TCS rallies on news of a possible buyback, expanded business deal

13 Jun 2018

Tata Consultancy Services (TCS) shares hit a high of Rs1,830 in morning trade on the Bombay Stock exchange, coming closer to its record high of Rs1,837,  after the company said its board will meet on Friday to consider a proposal to buy back shares.

The TCS stock also gained from reports that the IT services provider has expanded its contract with M&G Prudential to nearly double the deal value to over $1.2 billion in ten years.
In January, TCS had announced a $690-million deal with the insurer to move the administration of 4 million customer policies to the IT company. The deal has now been expanded to include an additional 1.8 million contracts and is worth an additional $668 million over the term of the contract, TCS said.
The TCS stock rallied over 2 per cent in morning trade after India’s largest software exporter said that its board will meet on Friday to consider a proposal to buy back shares.

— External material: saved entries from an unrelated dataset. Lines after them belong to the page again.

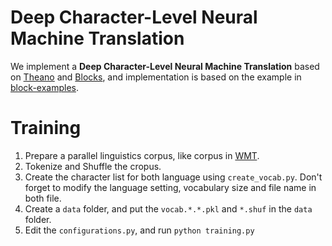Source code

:Deep Character-Level  Neural Machine Translation
============

We implement a **Deep Character-Level  Neural Machine Translation** based on [Theano](https://github.com/Theano/Theano) and [Blocks](https://github.com/mila-udem/blocks), and implementation is based on the example in [block-examples](https://github.com/mila-udem/blocks-examples).

Training
============

 1. Prepare a parallel linguistics corpus, like corpus in [WMT](http://www.statmt.org/wmt15/translation-task.html).
 2. Tokenize and Shuffle the cropus.
 3. Create the character list for both language using `create_vocab.py`. Don't forget to modify the language setting, vocabulary size and file name in both file.
 4. Create a `data` folder, and put the `vocab.*.*.pkl` and `*.shuf` in the `data` folder.
 5. Edit the `configurations.py`, and run `python training.py`
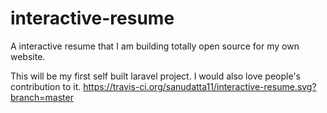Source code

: # interactive-resume
A interactive resume that I am building totally open source for my own website.

This will be my first self built laravel project. I would also love people's contribution to it.
https://travis-ci.org/sanudatta11/interactive-resume.svg?branch=master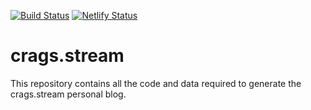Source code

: [![Build Status](https://travis-ci.com/cragsbg/crags.stream.svg?branch=master)](https://travis-ci.com/cragsbg/crags.stream)
[![Netlify Status](https://api.netlify.com/api/v1/badges/84a30955-c695-4e5f-8ec0-cd06a9059765/deploy-status)](https://app.netlify.com/sites/crags/deploys)

# crags.stream

This repository contains all the code and data required to generate the crags.stream personal blog.
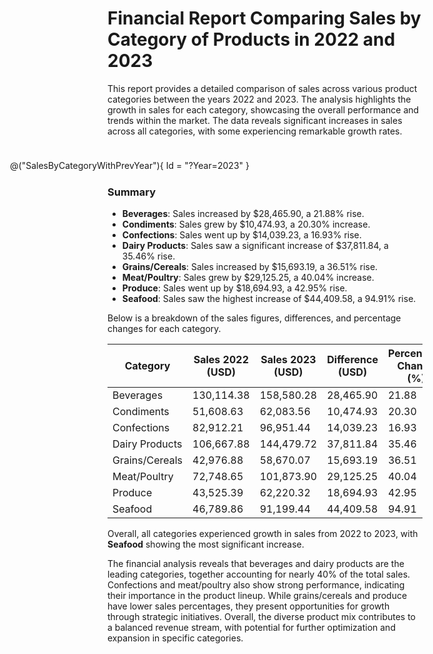 # Financial Report Comparing Sales by Category of Products in 2022 and 2023
<style>
    .sales-by-category-comparison-chart {
        float: right;
        width: 50%;
        min-width: 650px;
        max-width: 650px;
        max-height: 300px;
        margin: 10px;
    }
</style>

This report provides a detailed comparison of sales across various product categories between the years 2022 and 2023. The analysis highlights the growth in sales for each category, showcasing the overall performance and trends within the market. The data reveals significant increases in sales across all categories, with some experiencing remarkable growth rates. 
<div class="sales-by-category-comparison-chart">

@("SalesByCategoryWithPrevYear"){ Id = "?Year=2023" }

</div>

### Summary
- **Beverages**: Sales increased by $28,465.90, a 21.88% rise.
- **Condiments**: Sales grew by $10,474.93, a 20.30% increase.
- **Confections**: Sales went up by $14,039.23, a 16.93% rise.
- **Dairy Products**: Sales saw a significant increase of $37,811.84, a 35.46% rise.
- **Grains/Cereals**: Sales increased by $15,693.19, a 36.51% rise.
- **Meat/Poultry**: Sales grew by $29,125.25, a 40.04% increase.
- **Produce**: Sales went up by $18,694.93, a 42.95% rise.
- **Seafood**: Sales saw the highest increase of $44,409.58, a 94.91% rise.

Below is a breakdown of the sales figures, differences, and percentage changes for each category.

| Category         | Sales 2022 (USD) | Sales 2023 (USD) | Difference (USD) | Percentage Change (%) |
|------------------|------------------|------------------|------------------|-----------------------|
| Beverages        | 130,114.38       | 158,580.28       | 28,465.90        | 21.88                 |
| Condiments       | 51,608.63        | 62,083.56        | 10,474.93        | 20.30                 |
| Confections      | 82,912.21        | 96,951.44        | 14,039.23        | 16.93                 |
| Dairy Products   | 106,667.88       | 144,479.72       | 37,811.84        | 35.46                 |
| Grains/Cereals   | 42,976.88        | 58,670.07        | 15,693.19        | 36.51                 |
| Meat/Poultry     | 72,748.65        | 101,873.90       | 29,125.25        | 40.04                 |
| Produce          | 43,525.39        | 62,220.32        | 18,694.93        | 42.95                 |
| Seafood          | 46,789.86        | 91,199.44        | 44,409.58        | 94.91                 |

Overall, all categories experienced growth in sales from 2022 to 2023, with **Seafood** showing the most significant increase.

The financial analysis reveals that beverages and dairy products are the leading categories, together accounting for nearly 40% of the total sales. Confections and meat/poultry also show strong performance, indicating their importance in the product lineup. While grains/cereals and produce have lower sales percentages, they present opportunities for growth through strategic initiatives. Overall, the diverse product mix contributes to a balanced revenue stream, with potential for further optimization and expansion in specific categories.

"... the Board of Directors will consider a proposal for buyback of equity shares of the Company, at its meeting to be held on June 15, 2018," TCS said in a filing late Tuesday.
At 12.30 pm the stock was trading at Rs1,819.80, up Rs38.80 or 2.18 per cent from its previous close.

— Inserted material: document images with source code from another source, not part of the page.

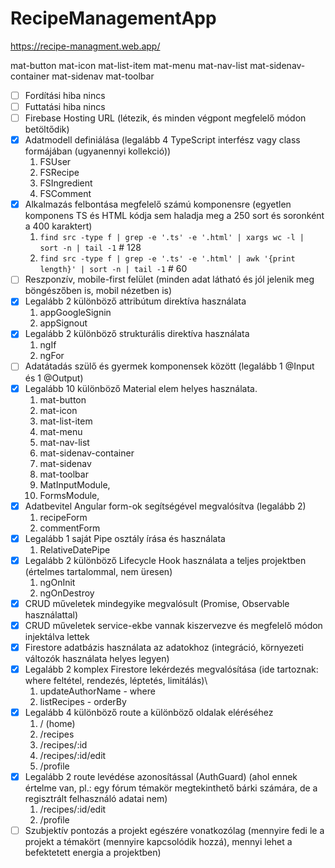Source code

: # RecipeManagementApp

https://recipe-managment.web.app/

mat-button
mat-icon
mat-list-item
mat-menu
mat-nav-list
mat-sidenav-container
mat-sidenav
mat-toolbar

- [ ] Fordítási hiba nincs
- [ ] Futtatási hiba nincs
- [ ] Firebase Hosting URL (létezik, és minden végpont megfelelő módon betöltődik)
- [x] Adatmodell definiálása (legalább 4 TypeScript interfész vagy class formájában (ugyanennyi kollekció))
  1. FSUser
  2. FSRecipe
  3. FSIngredient
  4. FSComment
- [x] Alkalmazás felbontása megfelelő számú komponensre (egyetlen komponens TS és HTML kódja sem haladja meg a 250 sort és soronként a 400 karaktert)
  1. `find src -type f | grep -e '.ts' -e '.html' | xargs wc -l | sort -n | tail -1` # 128
  2. `find src -type f | grep -e '.ts' -e '.html' | awk '{print length}' | sort -n | tail -1` # 60
- [ ] Reszponzív, mobile-first felület (minden adat látható és jól jelenik meg böngészőben is, mobil nézetben is)
- [x] Legalább 2 különböző attribútum direktíva használata
  1. appGoogleSignin
  2. appSignout
- [x] Legalább 2 különböző strukturális direktíva használata
  1. ngIf
  2. ngFor
- [ ] Adatátadás szülő és gyermek komponensek között (legalább 1 @Input és 1 @Output)
- [x] Legalább 10 különböző Material elem helyes használata.
  1. mat-button
  2. mat-icon
  3. mat-list-item
  4. mat-menu
  5. mat-nav-list
  6. mat-sidenav-container
  7. mat-sidenav
  8. mat-toolbar
  9. MatInputModule,
  10. FormsModule,
- [x] Adatbevitel Angular form-ok segítségével megvalósítva (legalább 2)
  1. recipeForm
  2. commentForm
- [x] Legalább 1 saját Pipe osztály írása és használata
  1. RelativeDatePipe
- [x] Legalább 2 különböző Lifecycle Hook használata a teljes projektben (értelmes tartalommal, nem üresen)
  1. ngOnInit
  2. ngOnDestroy
- [x] CRUD műveletek mindegyike megvalósult (Promise, Observable használattal)
- [x] CRUD műveletek service-ekbe vannak kiszervezve és megfelelő módon injektálva lettek
- [x] Firestore adatbázis használata az adatokhoz (integráció, környezeti változók használata helyes legyen)
- [x] Legalább 2 komplex Firestore lekérdezés megvalósítása (ide tartoznak: where feltétel, rendezés, léptetés, limitálás)\
  1.  updateAuthorName - where
  2.  listRecipes - orderBy
- [x] Legalább 4 különböző route a különböző oldalak eléréséhez
  1. / (home)
  2. /recipes
  3. /recipes/:id
  4. /recipes/:id/edit
  5. /profile
- [x] Legalább 2 route levédése azonosítással (AuthGuard) (ahol ennek értelme van, pl.: egy fórum témakör megtekinthető bárki számára, de a regisztrált felhasználó adatai nem)
  1. /recipes/:id/edit
  2. /profile
- [ ] Szubjektív pontozás a projekt egészére vonatkozólag (mennyire fedi le a projekt a témakört (mennyire kapcsolódik hozzá), mennyi lehet a befektetett energia a projektben)
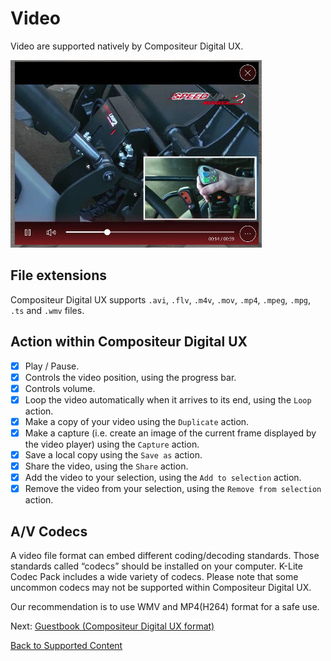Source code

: # Video

Video are supported natively by Compositeur Digital UX.

![Video displayed within Compositeur Digital UX](../../img/content_video.JPG)

## File extensions 

Compositeur Digital UX supports `.avi`, `.flv`, `.m4v`, `.mov`, `.mp4`, `.mpeg`, `.mpg`, `.ts` and `.wmv` files.

## Action within Compositeur Digital UX

* [X] Play / Pause.
* [X] Controls the video position, using the progress bar.
* [X] Controls volume.
* [X] Loop the video automatically when it arrives to its end, using the `Loop` action.
* [X] Make a copy of your video using the `Duplicate` action.
* [X] Make a capture (i.e. create an image of the current frame displayed by the video player) using the `Capture` action.
* [X] Save a local copy using the `Save as` action.
* [X] Share the video, using the `Share` action.
* [X] Add the video to your selection, using the `Add to selection` action.
* [X] Remove the video from your selection, using the `Remove from selection` action.

## A/V Codecs

A video file format can embed different coding/decoding standards. Those standards called “codecs” should be installed on your computer. K-Lite Codec Pack includes a wide variety of codecs. Please note that some uncommon codecs may not be supported within Compositeur Digital UX.

Our recommendation is to use WMV and MP4(H264) format for a safe use.

Next: [Guestbook (Compositeur Digital UX format)](guestbook.md)

[Back to Supported Content](index.md)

The stock price has been on an uptrend so far in the year 2018, gaining 34 per cent and nearly 50 per cent since June last year.

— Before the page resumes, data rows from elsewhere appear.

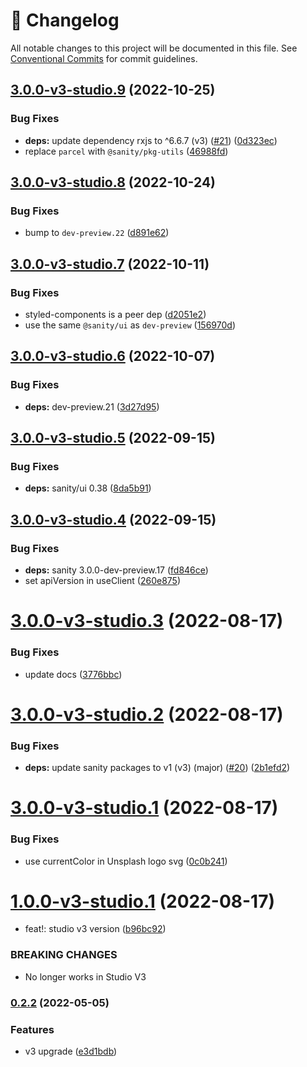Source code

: <!-- markdownlint-disable --><!-- textlint-disable -->

# 📓 Changelog

All notable changes to this project will be documented in this file. See
[Conventional Commits](https://conventionalcommits.org) for commit guidelines.

## [3.0.0-v3-studio.9](https://github.com/sanity-io/sanity-plugin-asset-source-unsplash/compare/v3.0.0-v3-studio.8...v3.0.0-v3-studio.9) (2022-10-25)

### Bug Fixes

- **deps:** update dependency rxjs to ^6.6.7 (v3) ([#21](https://github.com/sanity-io/sanity-plugin-asset-source-unsplash/issues/21)) ([0d323ec](https://github.com/sanity-io/sanity-plugin-asset-source-unsplash/commit/0d323ecdee947251ea187b91278a59fa01c9c273))
- replace `parcel` with `@sanity/pkg-utils` ([46988fd](https://github.com/sanity-io/sanity-plugin-asset-source-unsplash/commit/46988fd04acf148b749b9b8d8e743405c10eff05))

## [3.0.0-v3-studio.8](https://github.com/sanity-io/sanity-plugin-asset-source-unsplash/compare/v3.0.0-v3-studio.7...v3.0.0-v3-studio.8) (2022-10-24)

### Bug Fixes

- bump to `dev-preview.22` ([d891e62](https://github.com/sanity-io/sanity-plugin-asset-source-unsplash/commit/d891e624ef4f6dd2ac435161b5bc828b0394338f))

## [3.0.0-v3-studio.7](https://github.com/sanity-io/sanity-plugin-asset-source-unsplash/compare/v3.0.0-v3-studio.6...v3.0.0-v3-studio.7) (2022-10-11)

### Bug Fixes

- styled-components is a peer dep ([d2051e2](https://github.com/sanity-io/sanity-plugin-asset-source-unsplash/commit/d2051e27ac37ae8b3a5295b76a098aa3a897e0b1))
- use the same `@sanity/ui` as `dev-preview` ([156970d](https://github.com/sanity-io/sanity-plugin-asset-source-unsplash/commit/156970d2f244a48e20a9e0712ed38a6dbafdb500))

## [3.0.0-v3-studio.6](https://github.com/sanity-io/sanity-plugin-asset-source-unsplash/compare/v3.0.0-v3-studio.5...v3.0.0-v3-studio.6) (2022-10-07)

### Bug Fixes

- **deps:** dev-preview.21 ([3d27d95](https://github.com/sanity-io/sanity-plugin-asset-source-unsplash/commit/3d27d951e93520872e4096d1a7dd04dca44c630d))

## [3.0.0-v3-studio.5](https://github.com/sanity-io/sanity-plugin-asset-source-unsplash/compare/v3.0.0-v3-studio.4...v3.0.0-v3-studio.5) (2022-09-15)

### Bug Fixes

- **deps:** sanity/ui 0.38 ([8da5b91](https://github.com/sanity-io/sanity-plugin-asset-source-unsplash/commit/8da5b9116316d856e766b39e8599775ed65b72c0))

## [3.0.0-v3-studio.4](https://github.com/sanity-io/sanity-plugin-asset-source-unsplash/compare/v3.0.0-v3-studio.3...v3.0.0-v3-studio.4) (2022-09-15)

### Bug Fixes

- **deps:** sanity 3.0.0-dev-preview.17 ([fd846ce](https://github.com/sanity-io/sanity-plugin-asset-source-unsplash/commit/fd846cec334a4a4e18a461e1cd2ae64271a36f54))
- set apiVersion in useClient ([260e875](https://github.com/sanity-io/sanity-plugin-asset-source-unsplash/commit/260e8754a9171177726463681ef555d3faab7aaa))

# [3.0.0-v3-studio.3](https://github.com/sanity-io/sanity-plugin-asset-source-unsplash/compare/v3.0.0-v3-studio.2...v3.0.0-v3-studio.3) (2022-08-17)

### Bug Fixes

- update docs ([3776bbc](https://github.com/sanity-io/sanity-plugin-asset-source-unsplash/commit/3776bbcb787f9d4e7457b9d39efe3ff05f62e794))

# [3.0.0-v3-studio.2](https://github.com/sanity-io/sanity-plugin-asset-source-unsplash/compare/v3.0.0-v3-studio.1...v3.0.0-v3-studio.2) (2022-08-17)

### Bug Fixes

- **deps:** update sanity packages to v1 (v3) (major) ([#20](https://github.com/sanity-io/sanity-plugin-asset-source-unsplash/issues/20)) ([2b1efd2](https://github.com/sanity-io/sanity-plugin-asset-source-unsplash/commit/2b1efd2dd0de5e7ffd533678de2fe2a7321f79ac))

# [3.0.0-v3-studio.1](https://github.com/sanity-io/sanity-plugin-asset-source-unsplash/compare/v3.0.0-v3-studio.0...v3.0.0-v3-studio.1) (2022-08-17)

### Bug Fixes

- use currentColor in Unsplash logo svg ([0c0b241](https://github.com/sanity-io/sanity-plugin-asset-source-unsplash/commit/0c0b241e4ffdcdabe77a4dd807919c6fb1c8195c))

# [1.0.0-v3-studio.1](https://github.com/sanity-io/sanity-plugin-asset-source-unsplash/compare/v0.2.1...v1.0.0-v3-studio.1) (2022-08-17)

- feat!: studio v3 version ([b96bc92](https://github.com/sanity-io/sanity-plugin-asset-source-unsplash/commit/b96bc920ddab5f8b6c7fc14992b8e85fe8781822))

### BREAKING CHANGES

- No longer works in Studio V3

### [0.2.2](https://github.com/sanity-io/sanity-plugin-asset-source-unsplash/compare/v0.2.1...v0.2.2) (2022-05-05)

### Features

- v3 upgrade ([e3d1bdb](https://github.com/sanity-io/sanity-plugin-asset-source-unsplash/commit/e3d1bdbb38a8764e0cf89f6e61feb9e06cf0379d))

Media reports pegged the buy-back at around Rs10,000 crore even as TCS earlier said it will pay out 100 per cent of its free cash flows to shareholders. TCS had made 118 per cent payout in the 2017-18 financial year.
Last year, TCS announced a Rs16,000-crore mega share buyback at Rs2,850 apiece that closed on 31 May.
The latest buyback programme from TCS is in line with management stated strategy of giving back 80-100 per cent of free cash flows (FCF) to shareholders. In the last five years, TCS average FCF pay-out was around 80 per cent.
During a recent media interaction, the company’s chief executive officer Rajesh Gopinathan had said the company would distribute 80-100% of its free reserves and free cash generated in a year to shareholders.